How to use Machine learning and AI in your app to attract more users?
January 29, 2020
In the next two years, the number of businesses implementing machine learning (ML) and artificial intelligence (AI) will double. Currently, market research shows that businesses using ML and AI are receiving funding more easily than the ones that are not.
Are you too traditional when it comes to developing and deploying apps? Then you must be missing out considerably on new customer acquisition, and retention in comparison to your rivals. More than 40% of all US companies are using ML and AI to upgrade their marketing and sales.
Here’s how you can implement AI and ML in your app too –
1. Find out what AI and ML can do for your app
AI and ML are taking over the world, but what benefits can the duo bring to your brand? Understanding the role they can play in your app development can be challenging. Here’s what you can do –
- Check the existing technologies and tools to gain an understanding of their capabilities and their potential contribution to your project.
- Consider the case studies in your segment to understand the proper way to implement the intelligence algorithms in your app.
- Consult AI experts and ML consultants to find out innovative ways to integrate intelligence algorithms in your work.
2. Determine where can AI and ML enhance your app
Do you want to integrate AI just because your rivals are doing it, or do you have specific challenges in mind that AI and ML can solve?
You should explore the list of capabilities and a list of different ways in which AI and ML can enhance your application. Perform market analysis, mock deployment and record the results of A/B tests for the app.

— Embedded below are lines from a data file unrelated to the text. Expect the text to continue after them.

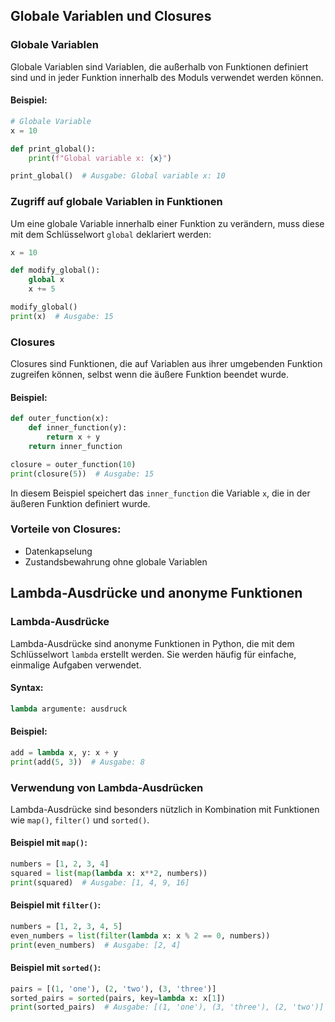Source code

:## Globale Variablen und Closures

### Globale Variablen
Globale Variablen sind Variablen, die außerhalb von Funktionen definiert sind und in jeder Funktion innerhalb des Moduls verwendet werden können.

#### Beispiel:
```python
# Globale Variable
x = 10

def print_global():
    print(f"Global variable x: {x}")

print_global()  # Ausgabe: Global variable x: 10
```

### Zugriff auf globale Variablen in Funktionen
Um eine globale Variable innerhalb einer Funktion zu verändern, muss diese mit dem Schlüsselwort `global` deklariert werden:
```python
x = 10

def modify_global():
    global x
    x += 5

modify_global()
print(x)  # Ausgabe: 15
```

### Closures
Closures sind Funktionen, die auf Variablen aus ihrer umgebenden Funktion zugreifen können, selbst wenn die äußere Funktion beendet wurde.

#### Beispiel:
```python
def outer_function(x):
    def inner_function(y):
        return x + y
    return inner_function

closure = outer_function(10)
print(closure(5))  # Ausgabe: 15
```

In diesem Beispiel speichert das `inner_function` die Variable `x`, die in der äußeren Funktion definiert wurde.

### Vorteile von Closures:
- Datenkapselung
- Zustandsbewahrung ohne globale Variablen

## Lambda-Ausdrücke und anonyme Funktionen

### Lambda-Ausdrücke
Lambda-Ausdrücke sind anonyme Funktionen in Python, die mit dem Schlüsselwort `lambda` erstellt werden. Sie werden häufig für einfache, einmalige Aufgaben verwendet.

#### Syntax:
```python
lambda argumente: ausdruck
```

#### Beispiel:
```python
add = lambda x, y: x + y
print(add(5, 3))  # Ausgabe: 8
```

### Verwendung von Lambda-Ausdrücken
Lambda-Ausdrücke sind besonders nützlich in Kombination mit Funktionen wie `map()`, `filter()` und `sorted()`.

#### Beispiel mit `map()`:
```python
numbers = [1, 2, 3, 4]
squared = list(map(lambda x: x**2, numbers))
print(squared)  # Ausgabe: [1, 4, 9, 16]
```

#### Beispiel mit `filter()`:
```python
numbers = [1, 2, 3, 4, 5]
even_numbers = list(filter(lambda x: x % 2 == 0, numbers))
print(even_numbers)  # Ausgabe: [2, 4]
```

#### Beispiel mit `sorted()`:
```python
pairs = [(1, 'one'), (2, 'two'), (3, 'three')]
sorted_pairs = sorted(pairs, key=lambda x: x[1])
print(sorted_pairs)  # Ausgabe: [(1, 'one'), (3, 'three'), (2, 'two')]
```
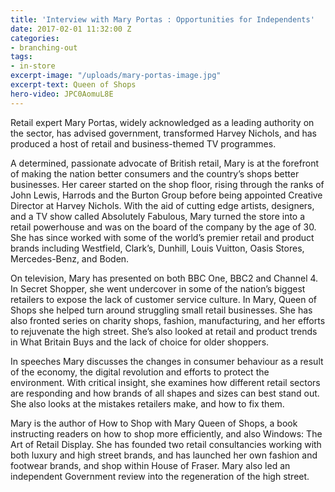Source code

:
 ```yaml
---
title: 'Interview with Mary Portas : Opportunities for Independents'
date: 2017-02-01 11:32:00 Z
categories:
- branching-out
tags:
- in-store
excerpt-image: "/uploads/mary-portas-image.jpg"
excerpt-text: Queen of Shops
hero-video: JPC0AomuL8E
---
```


Retail expert Mary Portas, widely acknowledged as a leading authority on the sector, has advised government, transformed Harvey Nichols, and has produced a host of retail and business-themed TV programmes.

A determined, passionate advocate of British retail, Mary is at the forefront of making the nation better consumers and the country’s shops better businesses. Her career started on the shop floor, rising through the ranks of John Lewis, Harrods and the Burton Group before being appointed Creative Director at Harvey Nichols. With the aid of cutting edge artists, designers, and a TV show called Absolutely Fabulous, Mary turned the store into a retail powerhouse and was on the board of the company by the age of 30. She has since worked with some of the world’s premier retail and product brands including Westfield, Clark’s, Dunhill, Louis Vuitton, Oasis Stores, Mercedes-Benz, and Boden.

On television, Mary has presented on both BBC One, BBC2 and Channel 4. In Secret Shopper, she went undercover in some of the nation’s biggest retailers to expose the lack of customer service culture. In Mary, Queen of Shops she helped turn around struggling small retail businesses. She has also fronted series on charity shops, fashion, manufacturing, and her efforts to rejuvenate the high street. She’s also looked at retail and product trends in What Britain Buys and the lack of choice for older shoppers.

In speeches Mary discusses the changes in consumer behaviour as a result of the economy, the digital revolution and efforts to protect the environment. With critical insight, she examines how different retail sectors are responding and how brands of all shapes and sizes can best stand out. She also looks at the mistakes retailers make, and how to fix them.

Mary is the author of How to Shop with Mary Queen of Shops, a book instructing readers on how to shop more efficiently, and also Windows: The Art of Retail Display. She has founded two retail consultancies working with both luxury and high street brands, and has launched her own fashion and footwear brands, and shop within House of Fraser. Mary also led an independent Government review into the regeneration of the high street.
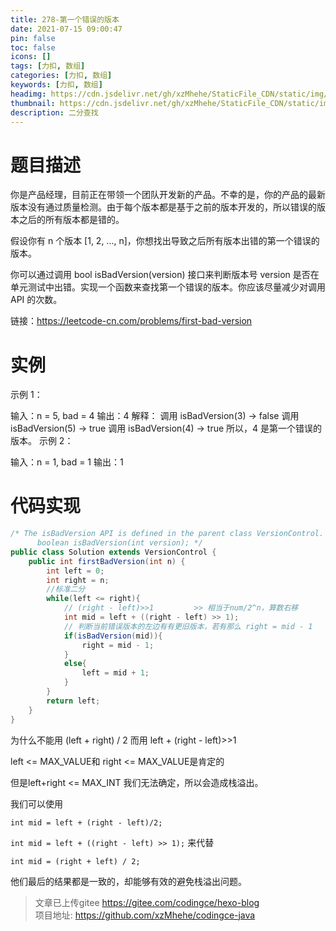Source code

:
 ```yaml
---
title: 278-第一个错误的版本
date: 2021-07-15 09:00:47
pin: false
toc: false
icons: []
tags: [力扣, 数组]
categories: [力扣, 数组]
keywords: [力扣, 数组]
headimg: https://cdn.jsdelivr.net/gh/xzMhehe/StaticFile_CDN/static/img/20210715093420.jpg
thumbnail: https://cdn.jsdelivr.net/gh/xzMhehe/StaticFile_CDN/static/img/20210715093420.jpg
description: 二分查找
---
```

# 题目描述
你是产品经理，目前正在带领一个团队开发新的产品。不幸的是，你的产品的最新版本没有通过质量检测。由于每个版本都是基于之前的版本开发的，所以错误的版本之后的所有版本都是错的。

假设你有 n 个版本 [1, 2, ..., n]，你想找出导致之后所有版本出错的第一个错误的版本。

你可以通过调用 bool isBadVersion(version) 接口来判断版本号 version 是否在单元测试中出错。实现一个函数来查找第一个错误的版本。你应该尽量减少对调用 API 的次数。



链接：https://leetcode-cn.com/problems/first-bad-version

# 实例
示例 1：

输入：n = 5, bad = 4
输出：4
解释：
调用 isBadVersion(3) -> false 
调用 isBadVersion(5) -> true 
调用 isBadVersion(4) -> true
所以，4 是第一个错误的版本。
示例 2：

输入：n = 1, bad = 1
输出：1


# 代码实现
```java
/* The isBadVersion API is defined in the parent class VersionControl.
      boolean isBadVersion(int version); */
public class Solution extends VersionControl {
    public int firstBadVersion(int n) {
        int left = 0;
        int right = n;
        //标准二分
        while(left <= right){
            // (right - left)>>1         >> 相当于num/2^n，算数右移
            int mid = left + ((right - left) >> 1);
            // 判断当前错误版本的左边有有更旧版本，若有那么 right = mid - 1     
            if(isBadVersion(mid)){
                right = mid - 1;
            }
            else{
                left = mid + 1;
            }
        }
        return left;
    }
}
```

为什么不能用 (left + right) / 2 而用 left + (right - left)>>1

left <= MAX_VALUE和 right <= MAX_VALUE是肯定的

但是left+right <= MAX_INT 我们无法确定，所以会造成栈溢出。

我们可以使用

`int mid = left + (right - left)/2;`

`int mid = left + ((right - left) >> 1);`
来代替

`int mid = (right + left) / 2;`

他们最后的结果都是一致的，却能够有效的避免栈溢出问题。



>文章已上传gitee https://gitee.com/codingce/hexo-blog   
>项目地址: https://github.com/xzMhehe/codingce-java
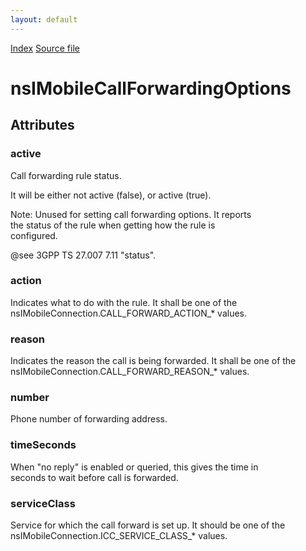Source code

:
 ```yaml
---
layout: default
---
```

<div id='links'><a href="../index.html">Index</a>
<a href="http://dxr.mozilla.org/mozilla-central/source/dom/mobileconnection/interfaces/nsIMobileCallForwardingOptions.idl">Source file</a>
</div>

# nsIMobileCallForwardingOptions #

## Attributes ##

### active ###
  
Call forwarding rule status.  
  
It will be either not active (false), or active (true).  
  
Note: Unused for setting call forwarding options. It reports  
      the status of the rule when getting how the rule is  
      configured.  
  
@see 3GPP TS 27.007 7.11 "status".  
  

### action ###
  
Indicates what to do with the rule. It shall be one of the  
nsIMobileConnection.CALL_FORWARD_ACTION_* values.  
  

### reason ###
  
Indicates the reason the call is being forwarded. It shall be one of the  
nsIMobileConnection.CALL_FORWARD_REASON_* values.  
  

### number ###
  
Phone number of forwarding address.  
  

### timeSeconds ###
  
When "no reply" is enabled or queried, this gives the time in  
seconds to wait before call is forwarded.  
  

### serviceClass ###
  
Service for which the call forward is set up. It should be one of the  
nsIMobileConnection.ICC_SERVICE_CLASS_* values.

Focus on identifying the problems and potential implementation of AI and ML before you begin redirecting your resources.
- Estimate the feasible changes you can make
Begin with a feasibility test. It will help you estimate the benefits any future implementation of ML and AI can bring to your app.

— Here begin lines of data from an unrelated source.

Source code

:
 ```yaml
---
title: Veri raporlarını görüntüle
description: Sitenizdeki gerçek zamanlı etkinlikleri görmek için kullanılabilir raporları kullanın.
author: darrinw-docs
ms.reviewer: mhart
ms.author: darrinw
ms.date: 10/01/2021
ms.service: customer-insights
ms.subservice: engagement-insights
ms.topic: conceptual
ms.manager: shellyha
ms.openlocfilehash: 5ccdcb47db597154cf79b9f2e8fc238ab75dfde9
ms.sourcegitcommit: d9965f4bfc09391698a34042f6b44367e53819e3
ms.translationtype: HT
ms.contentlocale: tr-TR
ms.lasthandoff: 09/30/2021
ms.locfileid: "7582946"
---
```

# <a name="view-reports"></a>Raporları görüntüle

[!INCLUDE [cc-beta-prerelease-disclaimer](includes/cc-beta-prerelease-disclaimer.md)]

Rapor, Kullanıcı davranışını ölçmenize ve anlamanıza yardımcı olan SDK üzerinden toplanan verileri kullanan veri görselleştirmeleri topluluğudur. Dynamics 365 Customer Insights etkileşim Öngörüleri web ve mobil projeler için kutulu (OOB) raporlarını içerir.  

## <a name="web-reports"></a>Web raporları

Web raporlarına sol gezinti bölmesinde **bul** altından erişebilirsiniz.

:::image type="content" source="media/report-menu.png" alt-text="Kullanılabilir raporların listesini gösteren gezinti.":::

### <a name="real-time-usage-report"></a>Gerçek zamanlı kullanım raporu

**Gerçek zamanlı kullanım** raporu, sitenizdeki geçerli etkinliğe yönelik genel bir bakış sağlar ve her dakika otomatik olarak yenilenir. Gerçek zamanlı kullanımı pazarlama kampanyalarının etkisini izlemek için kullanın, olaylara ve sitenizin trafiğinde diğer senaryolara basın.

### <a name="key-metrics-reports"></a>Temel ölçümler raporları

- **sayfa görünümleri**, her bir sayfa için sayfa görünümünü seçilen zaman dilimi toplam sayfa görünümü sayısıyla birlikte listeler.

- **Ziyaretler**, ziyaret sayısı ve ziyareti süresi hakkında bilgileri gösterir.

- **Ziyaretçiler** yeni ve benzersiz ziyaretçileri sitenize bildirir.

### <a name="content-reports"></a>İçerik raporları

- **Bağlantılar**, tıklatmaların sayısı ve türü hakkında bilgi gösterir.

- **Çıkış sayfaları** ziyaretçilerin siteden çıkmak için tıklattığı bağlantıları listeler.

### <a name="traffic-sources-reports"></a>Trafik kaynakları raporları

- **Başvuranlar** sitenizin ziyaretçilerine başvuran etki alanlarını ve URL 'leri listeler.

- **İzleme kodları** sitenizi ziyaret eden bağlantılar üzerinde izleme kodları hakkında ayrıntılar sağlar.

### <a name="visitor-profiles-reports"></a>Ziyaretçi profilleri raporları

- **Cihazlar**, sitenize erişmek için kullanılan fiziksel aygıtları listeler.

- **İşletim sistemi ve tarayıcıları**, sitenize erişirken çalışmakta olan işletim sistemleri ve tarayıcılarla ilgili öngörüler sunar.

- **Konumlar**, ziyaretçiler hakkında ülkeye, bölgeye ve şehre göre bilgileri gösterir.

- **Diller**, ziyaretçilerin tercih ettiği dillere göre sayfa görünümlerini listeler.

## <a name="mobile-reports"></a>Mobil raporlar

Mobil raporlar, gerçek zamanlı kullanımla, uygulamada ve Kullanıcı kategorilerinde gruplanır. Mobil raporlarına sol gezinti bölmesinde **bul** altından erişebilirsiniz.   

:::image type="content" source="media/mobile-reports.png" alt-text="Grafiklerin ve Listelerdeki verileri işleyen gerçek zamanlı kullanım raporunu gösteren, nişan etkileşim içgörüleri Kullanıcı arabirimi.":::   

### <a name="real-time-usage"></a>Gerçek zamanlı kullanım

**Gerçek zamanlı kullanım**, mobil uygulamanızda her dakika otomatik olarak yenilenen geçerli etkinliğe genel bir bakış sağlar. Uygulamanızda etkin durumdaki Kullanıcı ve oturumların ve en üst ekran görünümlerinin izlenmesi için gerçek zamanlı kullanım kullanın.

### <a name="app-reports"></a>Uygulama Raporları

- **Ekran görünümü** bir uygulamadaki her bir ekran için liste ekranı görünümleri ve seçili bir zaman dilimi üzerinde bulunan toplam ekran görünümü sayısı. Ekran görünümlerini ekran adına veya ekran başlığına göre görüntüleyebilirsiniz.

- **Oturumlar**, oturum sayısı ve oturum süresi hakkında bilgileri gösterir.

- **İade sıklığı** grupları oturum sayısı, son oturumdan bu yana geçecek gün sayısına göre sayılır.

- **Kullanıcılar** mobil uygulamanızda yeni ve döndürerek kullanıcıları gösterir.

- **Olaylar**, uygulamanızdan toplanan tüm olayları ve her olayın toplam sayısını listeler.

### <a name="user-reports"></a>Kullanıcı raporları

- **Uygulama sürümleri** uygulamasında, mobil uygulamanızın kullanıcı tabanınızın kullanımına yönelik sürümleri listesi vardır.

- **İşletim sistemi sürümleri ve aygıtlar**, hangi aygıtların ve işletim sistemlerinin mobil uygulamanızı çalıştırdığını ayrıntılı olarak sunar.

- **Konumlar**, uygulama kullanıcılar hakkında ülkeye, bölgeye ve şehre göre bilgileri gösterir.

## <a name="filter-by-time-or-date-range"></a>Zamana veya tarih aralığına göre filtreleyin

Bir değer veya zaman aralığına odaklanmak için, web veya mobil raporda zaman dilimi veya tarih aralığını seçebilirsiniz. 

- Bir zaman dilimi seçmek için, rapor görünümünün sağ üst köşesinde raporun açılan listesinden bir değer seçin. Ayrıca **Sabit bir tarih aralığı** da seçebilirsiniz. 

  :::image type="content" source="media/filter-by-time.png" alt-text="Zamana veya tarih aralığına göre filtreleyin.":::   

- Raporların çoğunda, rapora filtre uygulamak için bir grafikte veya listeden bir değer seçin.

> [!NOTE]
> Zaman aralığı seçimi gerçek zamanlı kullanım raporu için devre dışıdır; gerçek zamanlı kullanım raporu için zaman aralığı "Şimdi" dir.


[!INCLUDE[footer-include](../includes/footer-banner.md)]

Check if you can improve the UX of your app after the implementations.
See if you have the skillset in your team, necessary for the implementation of the intelligence algorithms.
In case you don’t have the internal capability, think about outsourcing or hiring new talent.
3. Involve experts for the development and upgradation
Once you have recognized the challenges, areas of AI-ML integration and the potential improvements in your app it is time to involve the AI-ML experts.
Choosing the right experts is the most crucial step since they will not only help with the development and deployment, but they will also revisit your market research, potential solutions and troubleshoot the challenges your team has been facing for the past few weeks/months.
Artificial intelligence and machine learning need to be integral parts of your app development if you want to provide personalized customer experience and cutting-edge services.
The integration of ML and AI is not as easy as adding a layer of new technology to an existing model. It involves the complete overhaul of the data organization model, complete planning and pre-deployment, and robust support in terms of security tools, backup, data storage, and cloud solutions.